- [What is required]:
Copy out each line of the listing below where the string "registry" appears.

- [Dataset]:
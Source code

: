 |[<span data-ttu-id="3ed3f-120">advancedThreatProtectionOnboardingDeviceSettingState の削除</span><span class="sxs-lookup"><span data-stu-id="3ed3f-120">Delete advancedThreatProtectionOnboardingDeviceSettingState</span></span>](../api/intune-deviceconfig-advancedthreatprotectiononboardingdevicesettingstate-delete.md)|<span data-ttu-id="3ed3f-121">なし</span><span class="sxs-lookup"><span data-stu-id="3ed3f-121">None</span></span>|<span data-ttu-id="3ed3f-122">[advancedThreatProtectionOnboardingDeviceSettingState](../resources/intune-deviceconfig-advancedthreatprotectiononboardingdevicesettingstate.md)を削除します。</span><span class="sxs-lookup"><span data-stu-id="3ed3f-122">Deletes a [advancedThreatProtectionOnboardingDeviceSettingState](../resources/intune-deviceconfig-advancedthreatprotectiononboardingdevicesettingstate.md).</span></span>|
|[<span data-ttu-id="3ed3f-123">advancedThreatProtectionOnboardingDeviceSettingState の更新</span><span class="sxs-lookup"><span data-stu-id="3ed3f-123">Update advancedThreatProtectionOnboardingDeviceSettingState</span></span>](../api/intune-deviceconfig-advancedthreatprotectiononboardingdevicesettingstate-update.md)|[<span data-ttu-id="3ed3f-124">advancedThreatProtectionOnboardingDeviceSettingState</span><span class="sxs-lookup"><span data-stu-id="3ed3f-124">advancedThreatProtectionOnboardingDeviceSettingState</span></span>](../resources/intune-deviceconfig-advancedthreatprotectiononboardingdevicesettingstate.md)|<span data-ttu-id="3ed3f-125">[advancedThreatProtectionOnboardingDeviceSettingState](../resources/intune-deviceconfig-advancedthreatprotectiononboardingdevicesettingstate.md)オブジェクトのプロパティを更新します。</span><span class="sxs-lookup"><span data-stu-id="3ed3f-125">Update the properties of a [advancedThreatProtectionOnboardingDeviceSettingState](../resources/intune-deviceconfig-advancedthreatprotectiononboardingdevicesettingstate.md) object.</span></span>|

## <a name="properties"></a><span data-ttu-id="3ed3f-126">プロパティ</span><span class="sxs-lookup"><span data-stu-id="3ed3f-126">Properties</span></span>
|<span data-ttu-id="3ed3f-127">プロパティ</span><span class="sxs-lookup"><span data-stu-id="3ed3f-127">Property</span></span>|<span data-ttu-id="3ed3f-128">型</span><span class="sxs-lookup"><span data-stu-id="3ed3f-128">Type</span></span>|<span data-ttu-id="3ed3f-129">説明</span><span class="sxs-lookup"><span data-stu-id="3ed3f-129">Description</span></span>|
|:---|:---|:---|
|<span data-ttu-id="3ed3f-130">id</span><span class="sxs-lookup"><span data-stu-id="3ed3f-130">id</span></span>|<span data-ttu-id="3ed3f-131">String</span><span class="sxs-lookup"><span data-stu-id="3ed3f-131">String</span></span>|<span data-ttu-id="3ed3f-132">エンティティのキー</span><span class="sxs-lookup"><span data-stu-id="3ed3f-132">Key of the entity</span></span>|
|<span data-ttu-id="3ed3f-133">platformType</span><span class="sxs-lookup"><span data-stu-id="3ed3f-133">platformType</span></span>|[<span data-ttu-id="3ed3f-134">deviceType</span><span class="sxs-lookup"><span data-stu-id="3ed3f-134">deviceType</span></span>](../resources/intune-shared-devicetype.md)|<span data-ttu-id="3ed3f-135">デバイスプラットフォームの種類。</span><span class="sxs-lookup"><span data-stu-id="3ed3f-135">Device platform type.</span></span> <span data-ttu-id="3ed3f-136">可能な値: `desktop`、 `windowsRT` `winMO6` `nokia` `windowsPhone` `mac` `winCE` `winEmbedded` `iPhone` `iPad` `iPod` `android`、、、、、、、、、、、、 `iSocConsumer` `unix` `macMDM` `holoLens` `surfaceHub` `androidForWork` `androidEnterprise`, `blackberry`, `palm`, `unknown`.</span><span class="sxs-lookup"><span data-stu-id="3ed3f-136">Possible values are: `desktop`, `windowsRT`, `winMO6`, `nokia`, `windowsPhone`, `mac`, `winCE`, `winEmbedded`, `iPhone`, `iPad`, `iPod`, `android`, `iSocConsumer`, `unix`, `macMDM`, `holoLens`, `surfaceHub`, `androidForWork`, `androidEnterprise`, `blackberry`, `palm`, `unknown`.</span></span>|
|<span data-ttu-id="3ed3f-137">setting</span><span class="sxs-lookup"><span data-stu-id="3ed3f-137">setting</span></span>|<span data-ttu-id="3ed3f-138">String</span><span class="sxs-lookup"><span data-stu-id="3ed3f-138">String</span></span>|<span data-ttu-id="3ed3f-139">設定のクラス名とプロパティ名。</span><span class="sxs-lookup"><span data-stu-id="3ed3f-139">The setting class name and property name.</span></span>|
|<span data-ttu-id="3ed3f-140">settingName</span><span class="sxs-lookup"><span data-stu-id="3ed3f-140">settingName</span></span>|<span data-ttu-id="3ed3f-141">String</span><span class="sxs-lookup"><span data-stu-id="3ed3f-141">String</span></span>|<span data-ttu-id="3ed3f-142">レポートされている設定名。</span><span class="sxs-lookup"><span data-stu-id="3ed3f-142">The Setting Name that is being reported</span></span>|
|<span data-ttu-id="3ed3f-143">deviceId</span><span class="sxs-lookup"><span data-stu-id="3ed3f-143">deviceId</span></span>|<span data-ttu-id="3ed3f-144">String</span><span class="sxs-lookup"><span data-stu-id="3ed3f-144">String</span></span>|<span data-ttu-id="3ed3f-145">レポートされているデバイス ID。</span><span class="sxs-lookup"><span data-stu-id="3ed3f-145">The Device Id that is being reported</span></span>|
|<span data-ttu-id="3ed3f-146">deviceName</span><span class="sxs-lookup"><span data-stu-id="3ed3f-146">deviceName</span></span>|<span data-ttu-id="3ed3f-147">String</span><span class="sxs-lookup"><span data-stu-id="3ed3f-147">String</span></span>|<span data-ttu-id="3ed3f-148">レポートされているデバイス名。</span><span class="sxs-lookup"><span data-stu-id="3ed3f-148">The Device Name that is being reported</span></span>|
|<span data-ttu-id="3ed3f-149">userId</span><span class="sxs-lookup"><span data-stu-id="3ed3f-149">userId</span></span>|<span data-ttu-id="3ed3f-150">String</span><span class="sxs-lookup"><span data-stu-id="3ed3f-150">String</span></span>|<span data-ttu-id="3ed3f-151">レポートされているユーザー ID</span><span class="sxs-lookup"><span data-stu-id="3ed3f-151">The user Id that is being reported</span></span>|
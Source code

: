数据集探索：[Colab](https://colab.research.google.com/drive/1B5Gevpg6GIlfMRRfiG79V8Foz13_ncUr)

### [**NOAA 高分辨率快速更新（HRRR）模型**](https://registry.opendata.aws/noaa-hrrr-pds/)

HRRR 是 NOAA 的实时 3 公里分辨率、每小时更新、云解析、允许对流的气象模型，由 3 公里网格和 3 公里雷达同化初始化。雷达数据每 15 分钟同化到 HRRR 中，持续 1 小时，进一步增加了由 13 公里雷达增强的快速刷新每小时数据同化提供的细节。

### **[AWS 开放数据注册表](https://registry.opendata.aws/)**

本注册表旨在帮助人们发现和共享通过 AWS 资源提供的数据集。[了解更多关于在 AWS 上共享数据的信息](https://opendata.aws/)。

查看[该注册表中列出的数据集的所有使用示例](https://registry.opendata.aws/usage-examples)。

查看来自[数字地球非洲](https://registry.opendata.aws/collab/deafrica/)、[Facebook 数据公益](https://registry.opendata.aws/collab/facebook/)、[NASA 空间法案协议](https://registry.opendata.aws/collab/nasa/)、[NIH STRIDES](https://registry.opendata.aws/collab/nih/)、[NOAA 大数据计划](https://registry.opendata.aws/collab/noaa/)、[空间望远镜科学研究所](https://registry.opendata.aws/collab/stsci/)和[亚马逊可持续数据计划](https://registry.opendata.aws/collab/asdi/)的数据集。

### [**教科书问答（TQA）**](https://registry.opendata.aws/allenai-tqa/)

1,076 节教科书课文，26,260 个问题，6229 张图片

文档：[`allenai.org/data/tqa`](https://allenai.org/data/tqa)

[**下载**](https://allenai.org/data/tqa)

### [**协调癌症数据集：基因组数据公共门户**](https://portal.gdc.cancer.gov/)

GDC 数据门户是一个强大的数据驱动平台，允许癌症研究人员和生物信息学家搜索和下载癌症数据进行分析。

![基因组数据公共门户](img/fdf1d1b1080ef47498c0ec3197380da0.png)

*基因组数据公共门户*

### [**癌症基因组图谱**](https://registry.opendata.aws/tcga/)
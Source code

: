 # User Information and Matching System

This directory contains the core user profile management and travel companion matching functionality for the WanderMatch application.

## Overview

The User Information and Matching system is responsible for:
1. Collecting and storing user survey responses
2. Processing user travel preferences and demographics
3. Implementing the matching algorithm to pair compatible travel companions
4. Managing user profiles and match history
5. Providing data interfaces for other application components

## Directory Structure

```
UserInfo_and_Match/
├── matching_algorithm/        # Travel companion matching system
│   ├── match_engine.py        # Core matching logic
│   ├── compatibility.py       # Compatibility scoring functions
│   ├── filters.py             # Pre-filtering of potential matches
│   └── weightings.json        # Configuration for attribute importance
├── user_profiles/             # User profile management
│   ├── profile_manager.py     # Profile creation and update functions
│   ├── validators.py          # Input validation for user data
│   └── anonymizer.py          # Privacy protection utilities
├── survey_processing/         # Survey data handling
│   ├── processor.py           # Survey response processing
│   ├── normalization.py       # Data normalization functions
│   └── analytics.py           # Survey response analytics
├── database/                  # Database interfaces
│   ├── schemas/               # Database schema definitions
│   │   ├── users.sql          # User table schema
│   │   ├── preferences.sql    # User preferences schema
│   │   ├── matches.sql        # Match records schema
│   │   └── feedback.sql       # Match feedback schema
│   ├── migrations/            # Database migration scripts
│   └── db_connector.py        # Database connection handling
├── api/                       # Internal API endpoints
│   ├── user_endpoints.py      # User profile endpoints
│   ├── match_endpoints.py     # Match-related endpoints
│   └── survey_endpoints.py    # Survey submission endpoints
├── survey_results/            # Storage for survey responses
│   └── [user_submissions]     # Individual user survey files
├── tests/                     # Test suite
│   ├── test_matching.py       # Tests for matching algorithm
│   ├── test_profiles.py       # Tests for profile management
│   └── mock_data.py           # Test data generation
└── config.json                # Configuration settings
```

- [Output for this exercise]:
### [**NOAA 高分辨率快速更新（HRRR）模型**](https://registry.opendata.aws/noaa-hrrr-pds/)
### **[AWS 开放数据注册表](https://registry.opendata.aws/)**
查看[该注册表中列出的数据集的所有使用示例](https://registry.opendata.aws/usage-examples)。
查看来自[数字地球非洲](https://registry.opendata.aws/collab/deafrica/)、[Facebook 数据公益](https://registry.opendata.aws/collab/facebook/)、[NASA 空间法案协议](https://registry.opendata.aws/collab/nasa/)、[NIH STRIDES](https://registry.opendata.aws/collab/nih/)、[NOAA 大数据计划](https://registry.opendata.aws/collab/noaa/)、[空间望远镜科学研究所](https://registry.opendata.aws/collab/stsci/)和[亚马逊可持续数据计划](https://registry.opendata.aws/collab/asdi/)的数据集。
### [**教科书问答（TQA）**](https://registry.opendata.aws/allenai-tqa/)
### [**癌症基因组图谱**](https://registry.opendata.aws/tcga/)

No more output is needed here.